▶ [Problem details]:
Scan the records below for the line with "In order to" and the line with "### Histogram Object". Repeat those two lines and every line between them exactly, and nothing else.

▶ [Recorded data]:
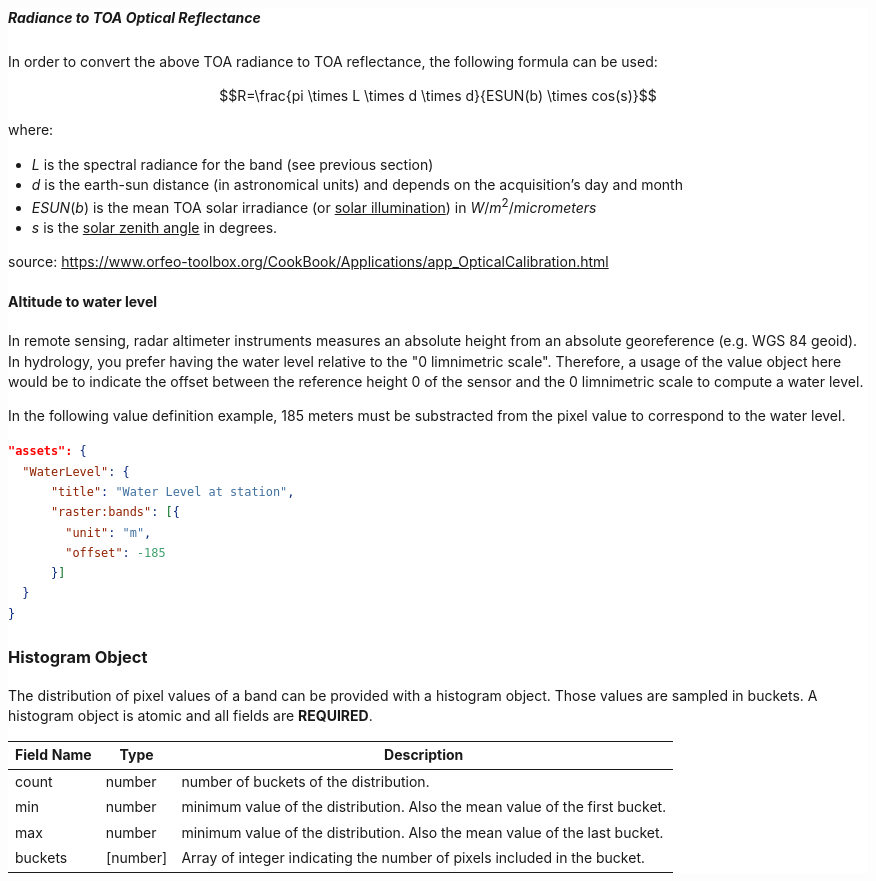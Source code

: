##### Radiance to TOA Optical Reflectance

In order to convert the above TOA radiance to TOA reflectance, the following formula can be used:

$$R=\frac{pi \times L \times d \times d}{ESUN(b) \times cos(s)}$$

where:

- $L$ is the spectral radiance for the band (see previous section)
- $d$ is the earth-sun distance (in astronomical units) and depends on the acquisition’s day and month
- $ESUN(b)$ is the mean TOA solar irradiance (or [solar illumination](https://github.com/stac-extensions/eo#solar_illumination))
  in $W/m^2/micrometers$
- $s$ is the [solar zenith angle](https://github.com/stac-extensions/view#item-properties) in degrees.

source: <https://www.orfeo-toolbox.org/CookBook/Applications/app_OpticalCalibration.html>

#### Altitude to water level

In remote sensing, radar altimeter instruments measures an absolute height from an absolute georeference (e.g. WGS 84 geoid).
In hydrology, you prefer having the water level relative to the "0 limnimetric scale".
Therefore, a usage of the value object here would be to indicate the offset between the reference height 0 of the sensor
and the 0 limnimetric scale to compute a water level.

In the following value definition example, 185 meters must be substracted from the pixel value to correspond to the water level.

```json
"assets": {
  "WaterLevel": {
      "title": "Water Level at station",
      "raster:bands": [{
        "unit": "m",
        "offset": -185
      }]
  }
}
```

### Histogram Object

The distribution of pixel values of a band can be provided with a histogram object. Those values are sampled in buckets.
A histogram object is atomic and all fields are **REQUIRED**.

| Field Name | Type      | Description                                                                 |
| ---------- | --------- | --------------------------------------------------------------------------- |
| count      | number    | number of buckets of the distribution.                                      |
| min        | number    | minimum value of the distribution. Also the mean value of the first bucket. |
| max        | number    | minimum value of the distribution. Also the mean value of the last bucket.  |
| buckets    | \[number] | Array of integer indicating the number of pixels included in the bucket.    |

▶ [Output below]:
In order to convert the above TOA radiance to TOA reflectance, the following formula can be used:

$$R=\frac{pi \times L \times d \times d}{ESUN(b) \times cos(s)}$$

where:

- $L$ is the spectral radiance for the band (see previous section)
- $d$ is the earth-sun distance (in astronomical units) and depends on the acquisition’s day and month
- $ESUN(b)$ is the mean TOA solar irradiance (or [solar illumination](https://github.com/stac-extensions/eo#solar_illumination))
  in $W/m^2/micrometers$
- $s$ is the [solar zenith angle](https://github.com/stac-extensions/view#item-properties) in degrees.

source: <https://www.orfeo-toolbox.org/CookBook/Applications/app_OpticalCalibration.html>

#### Altitude to water level

In remote sensing, radar altimeter instruments measures an absolute height from an absolute georeference (e.g. WGS 84 geoid).
In hydrology, you prefer having the water level relative to the "0 limnimetric scale".
Therefore, a usage of the value object here would be to indicate the offset between the reference height 0 of the sensor
and the 0 limnimetric scale to compute a water level.

In the following value definition example, 185 meters must be substracted from the pixel value to correspond to the water level.

```json
"assets": {
  "WaterLevel": {
      "title": "Water Level at station",
      "raster:bands": [{
        "unit": "m",
        "offset": -185
      }]
  }
}
```

### Histogram Object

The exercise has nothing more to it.